Of course, before we can reach for such lofty goals as enlightening the world, we as a country must first look after our own people. After all, the purpose of the state is first and foremost to protect and serve its own citizenry. Some would, therefore, argue that allowing the Saudi government to continue its reign of evil is worth it, because it serves our people and our interests by providing us with valuable economic and military resources.
Economically, the US-Saudi alliance is at least somewhat beneficial for America at this time. The US imports roughly one million barrels of petroleum a day from Saudi Arabia, accounting for around 10% of total American petroleum imports according to the Energy Information Administration. Naturally, Saudi Arabian imports thus help keep petroleum and gasoline prices down in the US.
However, the actual value of Saudi Arabia’s million barrels a day is often overestimated. The United States produces around 9.3 million barrels of oil per day on our own, and imports around 9.2 million additional barrels a day from other countries. Additionally, many alternative forms of energy are quickly becoming available to Americans, from natural gas to solar harvesting, and while these may not eliminate our petroleum needs anytime soon, they will certainly decrease them. With this understood, it is clear that the US could get along just fine without Saudi oil.
Militarily, the US uses Saudi soil to host several large overseas bases, and of course the Saudis are considered the main regional opposition to Iran. However, the US retains many other military bases throughout the region, especially in Israel, and the fact remains that without American support, the Iran-Saudi conflict would likely continue regardless – the Sunni-Shia clash and the numerous political issues stemming from it will likely not fade away any time soon, and thus the Saudi Kingdom would likely remain a check against Iran regardless of American support.
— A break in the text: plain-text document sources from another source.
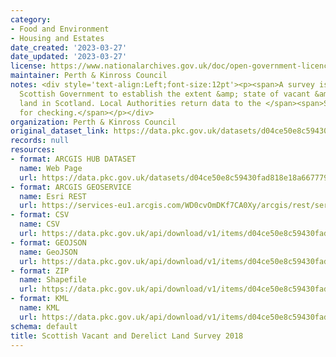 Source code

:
```yaml
---
category:
- Food and Environment
- Housing and Estates
date_created: '2023-03-27'
date_updated: '2023-03-27'
license: https://www.nationalarchives.gov.uk/doc/open-government-licence/version/3/
maintainer: Perth & Kinross Council
notes: <div style='text-align:Left;font-size:12pt'><p><span>A survey issued by the
  Scottish Government to establish the extent &amp; state of vacant &amp; derelict
  land in Scotland. Local Authorities return data to the </span><span>Scottish Government</span><span>
  for checking.</span></p></div>
organization: Perth & Kinross Council
original_dataset_link: https://data.pkc.gov.uk/datasets/d04ce50e8c59430fad818e18a6677798_5
records: null
resources:
- format: ARCGIS HUB DATASET
  name: Web Page
  url: https://data.pkc.gov.uk/datasets/d04ce50e8c59430fad818e18a6677798_5
- format: ARCGIS GEOSERVICE
  name: Esri REST
  url: https://services-eu1.arcgis.com/WD0cvOmDKf7CA0Xy/arcgis/rest/services/Scottish_Vacant_and_Derelict_Land_Survey_2018/FeatureServer/5
- format: CSV
  name: CSV
  url: https://data.pkc.gov.uk/api/download/v1/items/d04ce50e8c59430fad818e18a6677798/csv?layers=5
- format: GEOJSON
  name: GeoJSON
  url: https://data.pkc.gov.uk/api/download/v1/items/d04ce50e8c59430fad818e18a6677798/geojson?layers=5
- format: ZIP
  name: Shapefile
  url: https://data.pkc.gov.uk/api/download/v1/items/d04ce50e8c59430fad818e18a6677798/shapefile?layers=5
- format: KML
  name: KML
  url: https://data.pkc.gov.uk/api/download/v1/items/d04ce50e8c59430fad818e18a6677798/kml?layers=5
schema: default
title: Scottish Vacant and Derelict Land Survey 2018
---
```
Furthermore, with or without the Saudis America remains strong enough on our own, or with our less objectionable allies, to ward off the Iranian threat.
So, it would seem that the Saudis need us a lot more than we need them. With or without them, the United States will be able to protect and maintain our national and economic interests. Therefore, the American government need not maintain this alliance for the good of our own people. In fact, it might even be against our own national interest to continue propping up the regime. They are, at best, a flakey ally at the moment, and they remain a nation whose core principles are completely opposed to our own. In the future, this radical islamist government could become an enemy, and the more we feed them and insulate them from foreign threats, the more dangerous of a foe they could grow to be.
The United States thus has both moral and political interests in severing our alliance with this murderous, oppressive, and truly evil regime. We must stop protecting and propping-up the Saud dynasty. With our enabling, they will continue to oppress and malign their own people unopposed, all while they continue to build up their own ability to threaten and terrorize the free world.